Die Klosterkirche St. Maria und Georg (heute Pfarrkirche St. Georg) wurde wahrscheinlich in den Jahren von 1230/40 bis 1280 errichtet.

Die Stiftskirche wurde in den Jahren 2010 - 2012 grundlegend saniert, um die Statik der historischen Klosterkirche zu sichern. Außerdem wurden die Seitenkapellen ausgebaut und eine neue Orgel aufgestellt. Neu angeschafft wurde ein Bronzeguss "Amplexus" des Künstlers Werner Franzen. Es handelt sich um einen Abguss eines Werks, das sich im Altenberger Dom befindet. Es zeigt Jesus, der sich vom Kreuz herabbeugt, um den Zisterziensermönch Bernhard von Clairvaux und den ebenfalls knienden Martin Luther zu umarmen.[15]

Die Geschichte der Orgeln in der Klosterkirche reicht zurück in das 14. Jahrhundert. Das erste, größere Orgelwerk wurde wohl 1417 erbaut, unter Verwendung von Material des ersten, kleinen Instruments. 1599 erbaute der Orgelbauer Andreas de Mare die dritte Orgel, die im 18. und 19. Jahrhundert erweitert und in einem neuen Gehäuse untergebracht wurde. 1947 wurde das Instrument beim Brand der Kirche, verursacht durch einen Brand im Orgelmotor, vernichtet. Es hatte 32 Register auf drei Manualen und Pedal. 1956 erbaute der Orgelbauer Paul Ott eine neue Orgel, deren Rückpositiv 1963 fertig gestellt wurde. Das Schleifladen-Instrument hatte 40 Register auf 3 Manualen und Pedal. 2011 wurde diese Orgel durch einen Neubau der Werkstatt Orgelbau Romanus Seifert & Sohn ersetzt. Dieses Instrument hat 37 Register (2414 Pfeifen) auf drei Manualen und Pedal. Ein Großteil der Register des Hauptwerkes stehen auf Wechselschleifen, die damit eine Registrierung auf das zweite Manual ermöglichen. Die Spieltrakturen und Koppeln sind mechanisch und elektrisch, die Registertrakturen sind elektrisch. [16Die Orgel verfügt zudem über ein mitteltöniges Werk mit 7 Registern (sog. Spanisches Werk), das vom ersten Manual aus anspielbar ist. Die Register des spanischen Werks sind überwiegend in Bass- und Diskantseite unterteilt.

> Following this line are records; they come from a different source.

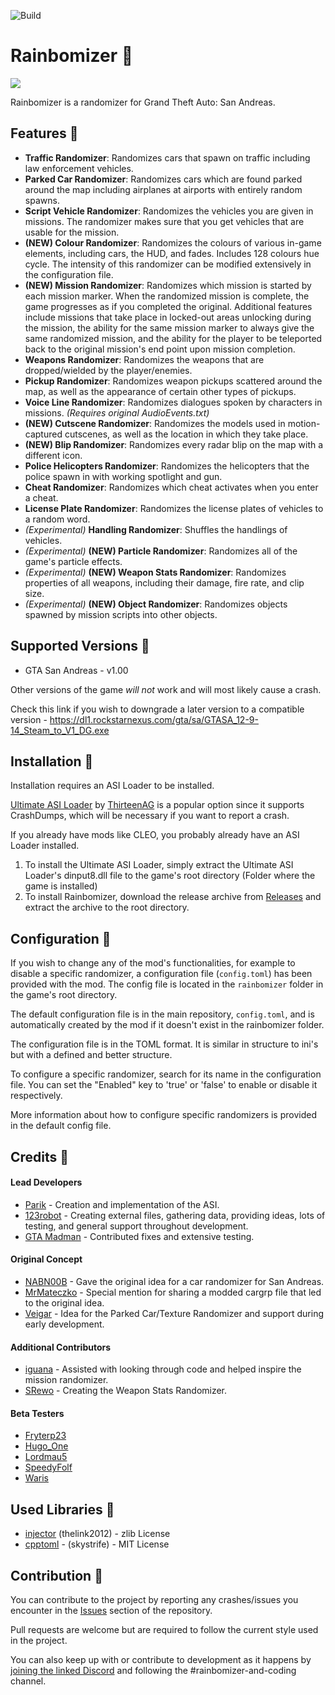 ![Build](https://github.com/Parik27/Rainbomizer/workflows/Build/badge.svg)
# Rainbomizer 🌈

<img src="https://media.discordapp.net/attachments/419957309192536066/602097860292509718/spinning.gif">

Rainbomizer is a randomizer for Grand Theft Auto: San Andreas.

## Features 🌈

- **Traffic Randomizer**: Randomizes cars that spawn on traffic including law enforcement vehicles.
- **Parked Car Randomizer**: Randomizes cars which are found parked around the map including airplanes at airports with entirely random spawns.
- **Script Vehicle Randomizer**: Randomizes the vehicles you are given in missions. The randomizer makes sure that you get vehicles that are usable for the mission.
- **(NEW) Colour Randomizer**: Randomizes the colours of various in-game elements, including cars, the HUD, and fades. Includes 128 colours hue cycle. The intensity of this randomizer can be modified extensively in the configuration file.
- **(NEW) Mission Randomizer**: Randomizes which mission is started by each mission marker. When the randomized mission is complete, the game progresses as if you completed the original. Additional features include missions that take place in locked-out areas unlocking during the mission, the ability for the same mission marker to always give the same randomized mission, and the ability for the player to be teleported back to the original mission's end point upon mission completion.
- **Weapons Randomizer**: Randomizes the weapons that are dropped/wielded by the player/enemies.
- **Pickup Randomizer**: Randomizes weapon pickups scattered around the map, as well as the appearance of certain other types of pickups.
- **Voice Line Randomizer**: Randomizes dialogues spoken by characters in missions. *(Requires original AudioEvents.txt)*
- **(NEW) Cutscene Randomizer**: Randomizes the models used in motion-captured cutscenes, as well as the location in which they take place.
- **(NEW) Blip Randomizer**: Randomizes every radar blip on the map with a different icon.
- **Police Helicopters Randomizer**: Randomizes the helicopters that the police spawn in with working spotlight and gun.
- **Cheat Randomizer**: Randomizes which cheat activates when you enter a cheat.
- **License Plate Randomizer**: Randomizes the license plates of vehicles to a random word.
- *(Experimental)* **Handling Randomizer**: Shuffles the handlings of vehicles.
- *(Experimental)* **(NEW) Particle Randomizer**: Randomizes all of the game's particle effects.
- *(Experimental)* **(NEW) Weapon Stats Randomizer**: Randomizes properties of all weapons, including their damage, fire rate, and clip size.
- *(Experimental)* **(NEW) Object Randomizer**: Randomizes objects spawned by mission scripts into other objects.

## Supported Versions 🌈

* GTA San Andreas - v1.00

Other versions of the game *will not* work and will most likely cause a crash.

Check this link if you wish to downgrade a later version to a compatible version - https://dl1.rockstarnexus.com/gta/sa/GTASA_12-9-14_Steam_to_V1_DG.exe

## Installation 🌈

Installation requires an ASI Loader to be installed.

[Ultimate ASI Loader](https://github.com/ThirteenAG/Ultimate-ASI-Loader) by [ThirteenAG](https://github.com/ThirteenAG) is a popular option since it supports CrashDumps, which will be necessary if you want to report a crash.

If you already have mods like CLEO, you probably already have an ASI Loader installed. 

1. To install the Ultimate ASI Loader, simply extract the Ultimate ASI Loader's dinput8.dll file to the game's root directory (Folder where the game is installed)
2. To install Rainbomizer, download the release archive from [Releases](https://github.com/Parik27/Rainbomizer/releases) and extract the archive to the root directory.

## Configuration 🌈

If you wish to change any of the mod's functionalities, for example to disable a specific randomizer, a configuration file (`config.toml`) has been provided with the mod. The config file is located in the `rainbomizer` folder in the game's root directory.

The default configuration file is in the main repository, `config.toml`, and is automatically created by the mod if it doesn't exist in the rainbomizer folder.

The configuration file is in the TOML format. It is similar in structure to ini's but with a defined and better structure.

To configure a specific randomizer, search for its name in the configuration file. You can set the "Enabled" key to 'true' or 'false' to enable or disable it respectively.

More information about how to configure specific randomizers is provided in the default config file.

## Credits 🌈

#### Lead Developers

- [Parik](https://github.com/Parik27) - Creation and implementation of the ASI.
- [123robot](https://www.twitch.tv/123robot) - Creating external files, gathering data, providing ideas, lots of testing, and general support throughout development.
- [GTA Madman](https://github.com/GTAMadman) - Contributed fixes and extensive testing.

#### Original Concept

- [NABN00B](https://www.twitch.tv/nabn00b) - Gave the original idea for a car randomizer for San Andreas.
- [MrMateczko](https://www.twitch.tv/mrmateczko_) - Special mention for sharing a modded cargrp file that led to the original idea.
- [Veigar](https://gtaforums.com/profile/685882-veigar) - Idea for the Parked Car/Texture Randomizer and support during early development.

#### Additional Contributors

- [iguana](https://www.twitch.tv/iguana_) - Assisted with looking through code and helped inspire the mission randomizer.
- [SRewo](https://github.com/SRewo) - Creating the Weapon Stats Randomizer.

#### Beta Testers

- [Fryterp23](https://www.twitch.tv/fryterp23)
- [Hugo_One](https://www.twitch.tv/hugo_one)
- [Lordmau5](https://www.twitch.tv/lordmau5)
- [SpeedyFolf](https://www.twitch.tv/speedyfolf)
- [Waris](https://www.twitch.tv/wariscoach)

## Used Libraries 🌈

- [injector](https://github.com/thelink2012/injector) (thelink2012) - zlib License
- [cpptoml](https://github.com/skystrife/cpptoml) - (skystrife) - MIT License

## Contribution 🌈

You can contribute to the project by reporting any crashes/issues you encounter in the [Issues](https://github.com/Parik27/Rainbomizer/issues) section of the repository.

Pull requests are welcome but are required to follow the current style used in the project.

You can also keep up with or contribute to development as it happens by [joining the linked Discord](http://discord.gg/3dRXnjC) and following the #rainbomizer-and-coding channel.
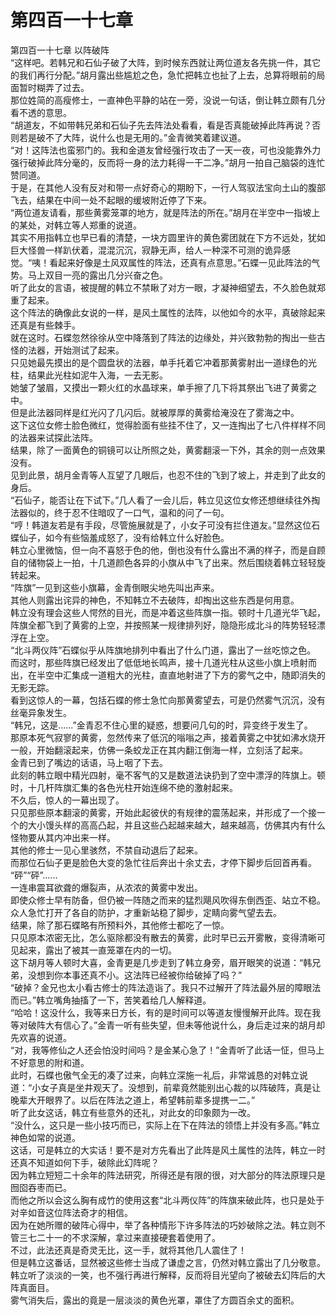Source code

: # 第四百一十七章

第四百一十七章 以阵破阵\
“这样吧。若韩兄和石仙子破了大阵，到时候东西就让两位道友各先挑一件，其它的我们再行分配。”胡月露出些尴尬之色，急忙把韩立也扯了上去，总算将眼前的局面暂时糊弄了过去。\
那位姓简的高瘦修士，一直神色平静的站在一旁，没说一句话，倒让韩立颇有几分看不透的意思。\
“胡道友，不如带韩兄弟和石仙子先去阵法处看看，看是否真能破掉此阵再说？否则若是破不了大阵，说什么也是无用的。”金青微笑着建议道。\
“对！这阵法也蛮邪门的。我和金道友曾经强行攻击了一天一夜，可也没能靠外力强行破掉此阵分毫的，反而将一身的法力耗得一干二净。”胡月一拍自己脑袋的连忙赞同道。\
于是，在其他人没有反对和带一点好奇心的期盼下，一行人驾驭法宝向土山的腹部飞去，结果在中间一处不起眼的缓坡附近停了下来。\
“两位道友请看，那些黄雾笼罩的地方，就是阵法的所在。”胡月在半空中一指坡上的某处，对韩立等人郑重的说道。\
其实不用指韩立也早已看的清楚，一块方圆里许的黄色雾团就在下方不远处，犹如巨大怪兽一样趴伏着，混混沉沉，寂静无声，给人一种深不可测的诡异感觉。“咦！看起来好像是土风双属性的阵法，还真有点意思。”石蝶一见此阵法的气势。马上双目一亮的露出几分兴奋之色。\
听了此女的言语，被提醒的韩立不禁瞅了对方一眼，才凝神细望去，不久脸色就郑重了起来。\
这个阵法的确像此女说的一样，是风土属性的法阵，以他如今的水平，真破除起来还真是有些棘手。\
就在这时。石蝶忽然徐徐从空中降落到了阵法的边缘处，并兴致勃勃的掏出一些古怪的法器，开始测试了起来。\
只见她最先摸出的是个圆盘状的法器，单手托着它冲着那黄雾射出一道绿色的光柱，结果此光柱如泥牛入海，一去无影。\
她皱了皱眉，又摸出一颗火红的水晶球来，单手擦了几下将其祭出飞进了黄雾之中。\
但是此法器同样是红光闪了几闪后。就被厚厚的黄雾给淹没在了雾海之中。\
这下这位女修士脸色微红，觉得脸面有些挂不住了，又一连掏出了七八件样样不同的法器来试探此法阵。\
结果，除了一面黄色的铜镜可以让所照之处，黄雾翻滚一下外，其余的则一点效果没有。\
见到此景，胡月金青等人互望了几眼后，也忍不住的飞到了坡上，并走到了此女的身后。\
“石仙子，能否让在下试下。”几人看了一会儿后，韩立见这位女修还想继续往外掏法器似的，终于忍不住暗叹了一口气，温和的问了一句。\
“哼！韩道友若是有手段，尽管施展就是了，小女子可没有拦住道友。”显然这位石蝶仙子，如今有些恼羞成怒了，没有给韩立什么好脸色。\
韩立心里微恼，但一向不喜怒于色的他，倒也没有什么露出不满的样子，而是自顾自的储物袋上一拍，十几道颜色各异的小旗从中飞了出来。然后围绕着韩立轻轻旋转起来。\
“阵旗”一见到这些小旗幕，金青倒眼尖地先叫出声来。\
其他人则露出诧异的神色，不知韩立不去破阵，却掏出这些东西是何用意。\
韩立没有理会这些人愕然的目光，而是冲着这些阵旗一指。顿时十几道光华飞起，阵旗全都飞到了黄雾的上空，并按照某一规律排列好，隐隐形成北斗的阵势轻轻漂浮在上空。\
“北斗两仪阵”石蝶似乎从阵旗地排列中看出了什么门道，露出了一丝吃惊之色。\
而这时，那些阵旗已经发出了低低地长鸣声，接十几道光柱从这些小旗上喷射而出，在半空中汇集成一道粗大的光柱，直直地射进了下方的雾气之中，随即消失的无影无踪。\
看到这惊人的一幕，包括石蝶的修士急忙向那黄雾望去，可是仍然雾气沉沉，没有丝毫异象发生。\
“韩兄，这是……”金青忍不住心里的疑惑，想要问几句的时，异变终于发生了。\
那原本死气寂寥的黄雾，忽然传来了低沉的嗡嗡之声，接着黄雾之中犹如沸水烧开一般，开始翻滚起来，仿佛一条蛟龙正在其内翻江倒海一样，立刻活了起来。\
金青已到了嘴边的话语，马上咽了下去。\
此刻的韩立眼中精光四射，毫不客气的又是数道法诀扔到了空中漂浮的阵旗上。顿时，十几杆阵旗汇集的各色光柱开始连绵不绝的激射起来。\
不久后，惊人的一幕出现了。\
只见那些原本翻滚的黄雾，开始此起彼伏的有规律的震荡起来，并形成了一个接一个的大小馒头样的高高凸起，并且这些凸起越来越大，越来越高，仿佛其内有什么怪物要从其内冲出来一样。\
其他的修士一见心里骇然，不禁自动退后了起来。\
而那位石仙子更是脸色大变的急忙往后奔出十余丈去，才停下脚步后回首再看。\
“砰”“砰”……\
一连串震耳欲聋的爆裂声，从浓浓的黄雾中发出。\
即使众修士早有防备，但仍被一阵随之而来的猛烈飓风吹得东倒西歪、站立不稳。众人急忙打开了各自的防护，才重新站稳了脚步，定睛向雾气望去去。\
结果，除了那石蝶略有所预料外，其他修士都吃了一惊。\
只见原本浓密无比，怎么驱除都没有散去的黄雾，此时早已云开雾散，变得清晰可见起来，露出了被其一直笼罩在内的一切。\
这下胡月等人顿时大喜，金青更是几步走到了韩立身旁，眉开眼笑的说道：“韩兄弟，没想到你本事还真不小。这法阵已经被你给破掉了吗？”\
“破掉？金兄也太小看古修士的阵法造诣了。我只不过解开了阵法最外层的障眼法而已。”韩立嘴角抽搐了一下，苦笑着给几人解释道。\
“哈哈！这没什么，我等来日方长，有的是时间可以等道友慢慢解开此阵。现在我等对破阵大有信心了。”金青一听有些失望，但未等他说什么，身后走过来的胡月却先欢喜的说道。\
“对，我等修仙之人还会怕没时间吗？是金某心急了！”金青听了此话一怔，但马上不好意思的附和道。\
此时，石蝶也傲气全无的凑了过来，向韩立深施一礼后，非常诚恳的对韩立说道：“小女子真是坐井观天了。没想到，前辈竟然能别出心裁的以阵破阵，真是让晚辈大开眼界了。以后在阵法之道上，希望韩前辈多提携一二。”\
听了此女这话，韩立有些意外的还礼，对此女的印象颇为一改。\
“没什么，这只是一些小技巧而已，实际上在下在阵法的领悟上并没有多高。”韩立神色如常的说道。\
这话，可是韩立的大实话！要不是对方先看出了此阵是风土属性的法阵，韩立一时还真不知道如何下手，破除此幻阵呢？\
因为韩立短短二十余年的阵法研究，所得还是有限的很，对大部分的阵法原理只是囫囵吞枣而已。\
而他之所以会这么胸有成竹的使用这套“北斗两仪阵”的阵旗来破此阵，也只是处于对辛如音这位阵法奇才的相信。\
因为在她所赠的破阵心得中，举了各种情形下许多阵法的巧妙破除之法。韩立则不管三七二十一的不求深解，拿过来直接硬套着使用了。\
不过，此法还真是奇灵无比，这一手，就将其他几人震住了！\
但是韩立这番话，显然被这些修士当成了谦虚之言，仍然对韩立露出了几分敬意。韩立听了淡淡的一笑，也不强行再进行解释，反而将目光望向了被破去幻阵后的大阵真面目。\
雾气消失后，露出的竟是一层淡淡的黄色光罩，罩住了方圆百余丈的面积。

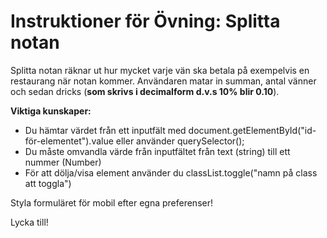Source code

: # Instruktioner för Övning: Splitta notan

Splitta notan räknar ut hur mycket varje vän ska betala på exempelvis en restaurang när notan kommer. Användaren matar in summan, antal vänner och sedan dricks (**som skrivs i decimalform d.v.s 10% blir 0.10**).

**Viktiga kunskaper:**

* Du hämtar värdet från ett inputfält med document.getElementById("id-för-elementet").value eller använder querySelector();
* Du måste omvandla värde från inputfältet från text (string) till ett nummer (Number) 
* För att dölja/visa element använder du classList.toggle("namn på class att toggla") 

Styla formuläret för mobil efter egna preferenser!


Lycka till!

Die heutige Rechtsstellung des Klosters Loccum ergibt sich aus der Kirchenverfassung der Hannoverschen Landeskirche[17] und der Klosterverfassung[18]. Die landeskirchliche Rechtssetzung billigt dem Kloster Loccum eine weitgehende Autonomie, einschließlich des Rechts auf freie Abtwahl zu. Allerdings werden die landeskirchlichen Aufsichtsrechte, die durch den Kirchensenat ausgeübt werden, gewahrt. Die einzige durch die Kirchenverfassung festgelegte Aufgabe ist der Unterhalt des Predigerseminars.

Kloster Loccum als selbstständige geistliche Körperschaft besteht aus dem Abt und den in der Regel vier bis acht Konventualen. Diesem neunköpfige Konvent, dem Kloster, gehören zumeist Geistliche und Juristen an. Er ergänzt sich selbst, mit Ausnahme der Konventualen, die dem Konvent per Amt angehören: Der Landesbischof der Hannoverschen Landeskirche und der Konventual-Studiendirektor des Predigerseminars. Die Konventualen und der Konvent wählen den Abt und den Prior des Klosters Loccum. Der Konvent ist grundsätzlich frei in der Abtwahl, allerdings hat der Kirchensenat der Hannoverschen Landeskirche das Recht der Einflussnahme auf die Wahlliste.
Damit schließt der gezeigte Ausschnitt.